哪個哨兵的精神體會不聽主人的話?違抗命令就算了,甩給主人一個蔑視的眼神,是鬧哪樣啊?
病了,一定是病了。她得找個醫生。
不過在那之前,她要先回去看看老婆,順便認錯悔罪。
別回頭說漏嘴了,再找補就晚了。
*
當姬霜回到宿舍,和老婆見上了面。
她立刻把黑豹放出來,黑豹也立刻把尾巴纏到老婆腰間。
“怎么回事?你又不犯病了?”
姬將軍拉開豹子,自己把老婆抱緊。
妄玫縮在她的懷里,一抖一抖,不知為何笑得很不像話。
姬霜這才將臉轉向她,認真地解釋道:
“寶貝,對不起。這只死豹子花心,見到漂亮的向導精神體就走不動道,我正在教訓它。”
妄玫眨眨水潤的大眼睛,伸手抹去笑出的淚花,揪起豹子的耳朵。
“小東西,你花心嗎?”
她故作質疑。
豹子不滿地咕嚕咕嚕,只恨自己不會說人話,一口黑鍋被主人和主人的老婆聯手扣自己頭上了。
第24章 懺悔一般,吐露罪孽一般。
姬霜確信,銀狐對她非常感興趣。
那女人近日頻頻犯事,就像在吸引她的注意力。
若說單就這點,證據還不充分。
那么,那家伙每每見到她出現就眼睛一亮,厚顏無恥地貼過來,說一些引人遐想的怪話。
意圖就明顯到不能再明顯了吧?
銀狐說,“小姐,又見到您了,真的很高興哦~正義的使者前來制裁邪惡的叛徒,多么美妙的戲碼呀……”
那種神態,那種口氣,使用的稱呼,無一不怪里怪氣的。
硬要形容的話,就像在出演舞臺劇,一言一行都很浮夸。
姬霜很不客氣道,“你平時的職業是女演員?長得像你那樣平庸的女人也能當演員了?”
她摘下過銀狐的假面,露出的是一張平淡無奇的臉,因為毫無特色,幾乎是令人過目即忘了。
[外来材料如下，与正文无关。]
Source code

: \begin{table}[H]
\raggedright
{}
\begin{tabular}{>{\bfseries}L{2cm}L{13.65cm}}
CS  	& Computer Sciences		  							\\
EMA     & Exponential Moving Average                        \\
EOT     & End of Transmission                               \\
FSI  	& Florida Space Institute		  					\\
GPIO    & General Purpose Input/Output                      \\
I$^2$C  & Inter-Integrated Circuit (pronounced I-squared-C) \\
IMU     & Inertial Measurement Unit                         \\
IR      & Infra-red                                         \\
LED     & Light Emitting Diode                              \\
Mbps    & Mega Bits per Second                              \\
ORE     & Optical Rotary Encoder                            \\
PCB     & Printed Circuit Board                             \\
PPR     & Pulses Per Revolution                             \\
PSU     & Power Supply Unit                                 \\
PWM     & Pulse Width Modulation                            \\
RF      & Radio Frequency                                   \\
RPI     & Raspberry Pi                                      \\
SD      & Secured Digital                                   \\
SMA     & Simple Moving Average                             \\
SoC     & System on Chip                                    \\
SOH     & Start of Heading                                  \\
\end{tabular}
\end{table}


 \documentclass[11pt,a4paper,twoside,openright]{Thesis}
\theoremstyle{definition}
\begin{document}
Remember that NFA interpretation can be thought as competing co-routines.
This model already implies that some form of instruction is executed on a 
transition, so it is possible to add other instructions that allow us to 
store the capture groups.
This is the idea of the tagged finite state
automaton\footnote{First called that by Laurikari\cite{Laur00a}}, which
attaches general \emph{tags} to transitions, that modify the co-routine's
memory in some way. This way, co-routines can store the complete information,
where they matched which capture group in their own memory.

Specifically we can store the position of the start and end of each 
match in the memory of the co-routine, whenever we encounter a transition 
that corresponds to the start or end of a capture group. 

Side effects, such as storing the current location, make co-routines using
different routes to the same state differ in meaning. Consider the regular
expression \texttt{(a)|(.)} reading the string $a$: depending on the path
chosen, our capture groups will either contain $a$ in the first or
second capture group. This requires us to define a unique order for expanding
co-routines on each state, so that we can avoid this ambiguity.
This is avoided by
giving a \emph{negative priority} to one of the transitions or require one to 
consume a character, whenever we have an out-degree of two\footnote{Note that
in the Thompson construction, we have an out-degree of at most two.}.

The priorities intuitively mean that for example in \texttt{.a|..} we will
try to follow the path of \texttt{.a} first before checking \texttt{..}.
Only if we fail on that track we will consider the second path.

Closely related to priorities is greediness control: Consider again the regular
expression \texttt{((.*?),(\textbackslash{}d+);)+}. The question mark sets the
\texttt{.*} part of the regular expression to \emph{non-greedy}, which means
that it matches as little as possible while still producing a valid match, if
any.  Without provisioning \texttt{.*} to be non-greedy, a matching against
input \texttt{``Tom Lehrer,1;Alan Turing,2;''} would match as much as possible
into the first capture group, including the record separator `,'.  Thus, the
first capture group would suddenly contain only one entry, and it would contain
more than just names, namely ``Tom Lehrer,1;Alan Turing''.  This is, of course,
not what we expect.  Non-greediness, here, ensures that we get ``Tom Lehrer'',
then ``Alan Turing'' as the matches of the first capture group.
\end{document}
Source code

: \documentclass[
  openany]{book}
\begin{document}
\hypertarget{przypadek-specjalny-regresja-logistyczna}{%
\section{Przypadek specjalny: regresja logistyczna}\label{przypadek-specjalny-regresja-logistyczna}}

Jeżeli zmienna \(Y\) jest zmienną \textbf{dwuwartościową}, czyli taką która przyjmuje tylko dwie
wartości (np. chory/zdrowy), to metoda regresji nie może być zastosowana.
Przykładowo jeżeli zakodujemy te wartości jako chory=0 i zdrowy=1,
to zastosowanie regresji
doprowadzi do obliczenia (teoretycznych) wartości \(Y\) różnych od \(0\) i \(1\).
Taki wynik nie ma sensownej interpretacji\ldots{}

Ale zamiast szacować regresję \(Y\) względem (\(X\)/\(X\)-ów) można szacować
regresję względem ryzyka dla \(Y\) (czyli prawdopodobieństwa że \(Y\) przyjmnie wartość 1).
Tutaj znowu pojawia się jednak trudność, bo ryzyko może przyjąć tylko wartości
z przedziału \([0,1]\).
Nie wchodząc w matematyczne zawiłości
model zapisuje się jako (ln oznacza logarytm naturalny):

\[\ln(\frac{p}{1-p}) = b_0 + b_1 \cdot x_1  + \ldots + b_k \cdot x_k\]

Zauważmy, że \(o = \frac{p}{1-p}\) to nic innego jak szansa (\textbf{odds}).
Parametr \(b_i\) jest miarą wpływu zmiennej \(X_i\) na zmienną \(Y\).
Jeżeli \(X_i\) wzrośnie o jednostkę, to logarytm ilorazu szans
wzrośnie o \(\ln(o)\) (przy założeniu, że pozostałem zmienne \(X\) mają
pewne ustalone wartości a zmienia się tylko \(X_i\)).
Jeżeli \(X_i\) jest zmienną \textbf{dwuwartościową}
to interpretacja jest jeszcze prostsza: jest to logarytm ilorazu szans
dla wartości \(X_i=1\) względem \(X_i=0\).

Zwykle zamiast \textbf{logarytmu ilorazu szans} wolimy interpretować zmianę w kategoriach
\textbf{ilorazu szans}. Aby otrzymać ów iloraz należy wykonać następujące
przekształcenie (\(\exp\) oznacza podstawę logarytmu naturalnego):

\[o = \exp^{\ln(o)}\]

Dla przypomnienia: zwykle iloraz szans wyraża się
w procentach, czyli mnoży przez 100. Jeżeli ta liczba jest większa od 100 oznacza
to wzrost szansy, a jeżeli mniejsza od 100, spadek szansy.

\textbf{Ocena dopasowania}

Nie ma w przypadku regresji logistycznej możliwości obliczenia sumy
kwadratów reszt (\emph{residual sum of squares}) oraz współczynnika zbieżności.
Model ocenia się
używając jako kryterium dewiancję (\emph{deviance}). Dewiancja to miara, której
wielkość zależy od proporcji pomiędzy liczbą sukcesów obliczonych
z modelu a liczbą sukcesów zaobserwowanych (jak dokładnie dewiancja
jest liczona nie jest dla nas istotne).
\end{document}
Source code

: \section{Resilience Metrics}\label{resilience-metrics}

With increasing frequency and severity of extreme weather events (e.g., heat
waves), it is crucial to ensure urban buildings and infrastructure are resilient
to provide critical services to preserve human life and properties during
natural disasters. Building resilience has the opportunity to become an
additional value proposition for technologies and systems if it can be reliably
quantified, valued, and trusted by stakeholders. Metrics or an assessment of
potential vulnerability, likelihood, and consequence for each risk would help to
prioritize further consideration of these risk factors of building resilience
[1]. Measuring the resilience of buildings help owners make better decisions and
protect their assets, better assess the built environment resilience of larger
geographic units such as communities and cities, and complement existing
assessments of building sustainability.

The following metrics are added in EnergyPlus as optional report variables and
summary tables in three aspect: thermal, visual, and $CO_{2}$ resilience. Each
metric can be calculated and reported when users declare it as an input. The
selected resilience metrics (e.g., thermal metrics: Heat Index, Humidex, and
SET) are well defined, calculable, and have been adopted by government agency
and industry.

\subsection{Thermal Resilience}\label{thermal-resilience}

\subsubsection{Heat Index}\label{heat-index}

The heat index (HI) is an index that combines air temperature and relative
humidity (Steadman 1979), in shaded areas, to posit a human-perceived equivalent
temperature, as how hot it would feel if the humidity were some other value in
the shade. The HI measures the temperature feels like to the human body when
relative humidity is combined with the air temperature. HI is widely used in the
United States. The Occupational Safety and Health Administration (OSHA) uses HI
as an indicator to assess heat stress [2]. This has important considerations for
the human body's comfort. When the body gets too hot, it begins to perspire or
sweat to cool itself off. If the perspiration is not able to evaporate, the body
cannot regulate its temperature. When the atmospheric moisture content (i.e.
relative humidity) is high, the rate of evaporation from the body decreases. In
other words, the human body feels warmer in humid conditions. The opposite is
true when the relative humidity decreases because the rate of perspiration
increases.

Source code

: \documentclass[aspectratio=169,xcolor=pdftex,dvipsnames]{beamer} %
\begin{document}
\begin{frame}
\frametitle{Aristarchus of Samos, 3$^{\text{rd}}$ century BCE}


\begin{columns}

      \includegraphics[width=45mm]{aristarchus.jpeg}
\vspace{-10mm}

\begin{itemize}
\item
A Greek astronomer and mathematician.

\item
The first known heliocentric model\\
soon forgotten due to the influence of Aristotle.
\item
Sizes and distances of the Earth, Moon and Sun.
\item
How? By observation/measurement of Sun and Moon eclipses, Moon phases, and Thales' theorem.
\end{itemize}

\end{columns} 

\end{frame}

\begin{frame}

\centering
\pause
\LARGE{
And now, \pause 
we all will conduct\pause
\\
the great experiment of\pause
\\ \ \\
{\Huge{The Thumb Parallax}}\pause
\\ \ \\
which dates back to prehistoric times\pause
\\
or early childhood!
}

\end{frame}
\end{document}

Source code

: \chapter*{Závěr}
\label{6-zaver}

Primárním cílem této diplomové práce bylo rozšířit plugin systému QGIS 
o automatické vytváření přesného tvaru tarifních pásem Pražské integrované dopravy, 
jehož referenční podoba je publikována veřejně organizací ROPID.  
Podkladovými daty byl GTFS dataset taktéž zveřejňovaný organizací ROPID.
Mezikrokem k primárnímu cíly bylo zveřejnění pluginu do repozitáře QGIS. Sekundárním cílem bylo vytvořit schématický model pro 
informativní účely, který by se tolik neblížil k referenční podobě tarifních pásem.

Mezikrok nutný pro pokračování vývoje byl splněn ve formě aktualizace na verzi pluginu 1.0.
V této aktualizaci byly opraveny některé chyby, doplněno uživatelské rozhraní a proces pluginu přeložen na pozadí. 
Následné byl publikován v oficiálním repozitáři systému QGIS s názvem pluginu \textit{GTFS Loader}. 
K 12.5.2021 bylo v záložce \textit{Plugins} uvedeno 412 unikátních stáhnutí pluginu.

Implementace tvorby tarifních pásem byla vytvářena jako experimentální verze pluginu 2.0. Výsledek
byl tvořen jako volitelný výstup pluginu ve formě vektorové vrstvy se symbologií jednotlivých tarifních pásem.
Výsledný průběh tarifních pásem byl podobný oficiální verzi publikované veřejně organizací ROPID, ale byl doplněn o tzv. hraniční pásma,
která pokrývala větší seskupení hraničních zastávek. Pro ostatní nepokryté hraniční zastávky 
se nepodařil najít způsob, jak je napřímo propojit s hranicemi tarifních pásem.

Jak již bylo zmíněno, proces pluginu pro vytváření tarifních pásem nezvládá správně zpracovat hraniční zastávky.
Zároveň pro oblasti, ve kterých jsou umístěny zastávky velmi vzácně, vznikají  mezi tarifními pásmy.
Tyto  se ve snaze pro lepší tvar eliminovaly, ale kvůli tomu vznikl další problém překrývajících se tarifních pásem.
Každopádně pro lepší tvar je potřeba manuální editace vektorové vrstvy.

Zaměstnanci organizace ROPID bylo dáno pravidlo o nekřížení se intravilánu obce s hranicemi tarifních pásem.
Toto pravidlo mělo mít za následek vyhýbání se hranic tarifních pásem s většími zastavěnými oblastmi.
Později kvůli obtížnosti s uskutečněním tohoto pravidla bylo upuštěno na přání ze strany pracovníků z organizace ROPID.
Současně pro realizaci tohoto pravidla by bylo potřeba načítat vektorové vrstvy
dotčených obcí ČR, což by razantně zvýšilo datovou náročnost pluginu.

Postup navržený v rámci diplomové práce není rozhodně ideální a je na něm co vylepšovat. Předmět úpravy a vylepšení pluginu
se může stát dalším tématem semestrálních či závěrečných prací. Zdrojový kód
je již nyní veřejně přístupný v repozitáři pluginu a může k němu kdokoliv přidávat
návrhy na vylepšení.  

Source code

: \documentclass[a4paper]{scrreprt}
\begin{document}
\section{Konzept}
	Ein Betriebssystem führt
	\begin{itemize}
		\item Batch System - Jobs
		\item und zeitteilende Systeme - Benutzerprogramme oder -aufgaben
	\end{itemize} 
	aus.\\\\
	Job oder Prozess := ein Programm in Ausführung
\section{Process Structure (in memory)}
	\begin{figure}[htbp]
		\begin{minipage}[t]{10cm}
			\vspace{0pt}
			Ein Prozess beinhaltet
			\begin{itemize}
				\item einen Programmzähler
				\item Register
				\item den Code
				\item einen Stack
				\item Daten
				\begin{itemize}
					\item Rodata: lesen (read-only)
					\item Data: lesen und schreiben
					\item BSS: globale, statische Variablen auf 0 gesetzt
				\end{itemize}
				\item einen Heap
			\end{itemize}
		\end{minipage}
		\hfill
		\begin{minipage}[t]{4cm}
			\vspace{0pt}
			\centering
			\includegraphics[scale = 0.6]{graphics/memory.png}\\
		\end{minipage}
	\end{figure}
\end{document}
平庸不是錯,長相一般的才是大多數。但演藝圈無論如何不會收顏值不過關的普通人吧。
銀狐臉色一沉,哀怨道:
“是比不上您的小未婚妻,但也沒必要說那么難聽吧?您呀,就是個見色起意的登徒子。要不是氣勢太嚇人,讓向導們不敢靠近你,恐怕你早就挑個漂亮的抱回家了。”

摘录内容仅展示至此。